▸ WHAT THE TASK REQUIRES
Search the records below for the word "Category", then return every line where it appears.

▸ DATASET RECORDS
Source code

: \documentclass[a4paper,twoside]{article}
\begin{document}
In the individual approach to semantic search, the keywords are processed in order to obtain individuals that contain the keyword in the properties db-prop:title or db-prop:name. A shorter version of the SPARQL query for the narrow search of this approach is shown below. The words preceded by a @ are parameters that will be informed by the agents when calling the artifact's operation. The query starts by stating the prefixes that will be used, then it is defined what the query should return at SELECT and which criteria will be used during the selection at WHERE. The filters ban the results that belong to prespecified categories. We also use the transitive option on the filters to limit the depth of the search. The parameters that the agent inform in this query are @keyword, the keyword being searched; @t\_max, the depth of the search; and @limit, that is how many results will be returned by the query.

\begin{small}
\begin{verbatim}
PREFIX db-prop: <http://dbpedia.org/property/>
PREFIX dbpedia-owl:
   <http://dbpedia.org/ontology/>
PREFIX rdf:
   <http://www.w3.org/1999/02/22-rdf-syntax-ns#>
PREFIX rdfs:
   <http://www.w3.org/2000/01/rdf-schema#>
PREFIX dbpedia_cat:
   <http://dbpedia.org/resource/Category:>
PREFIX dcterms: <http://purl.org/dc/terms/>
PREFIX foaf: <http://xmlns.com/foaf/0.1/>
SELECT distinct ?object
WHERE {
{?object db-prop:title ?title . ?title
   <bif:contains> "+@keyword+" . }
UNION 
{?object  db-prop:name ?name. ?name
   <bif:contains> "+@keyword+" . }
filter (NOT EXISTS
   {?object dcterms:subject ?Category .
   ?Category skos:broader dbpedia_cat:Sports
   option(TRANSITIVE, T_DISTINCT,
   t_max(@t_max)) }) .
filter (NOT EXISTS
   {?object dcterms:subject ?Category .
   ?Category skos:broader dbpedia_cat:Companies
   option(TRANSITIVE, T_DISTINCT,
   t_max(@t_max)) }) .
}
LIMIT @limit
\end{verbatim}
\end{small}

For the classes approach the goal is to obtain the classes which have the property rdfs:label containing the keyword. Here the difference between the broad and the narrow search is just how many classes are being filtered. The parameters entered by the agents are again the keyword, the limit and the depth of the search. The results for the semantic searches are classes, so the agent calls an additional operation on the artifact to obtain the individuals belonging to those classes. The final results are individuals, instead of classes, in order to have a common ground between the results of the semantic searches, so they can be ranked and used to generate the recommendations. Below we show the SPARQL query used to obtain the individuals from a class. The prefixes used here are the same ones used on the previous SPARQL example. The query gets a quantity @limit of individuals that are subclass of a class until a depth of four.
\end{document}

▸ TASK OUTPUT
   <http://dbpedia.org/resource/Category:>
   {?object dcterms:subject ?Category .
   ?Category skos:broader dbpedia_cat:Sports
   {?object dcterms:subject ?Category .
   ?Category skos:broader dbpedia_cat:Companies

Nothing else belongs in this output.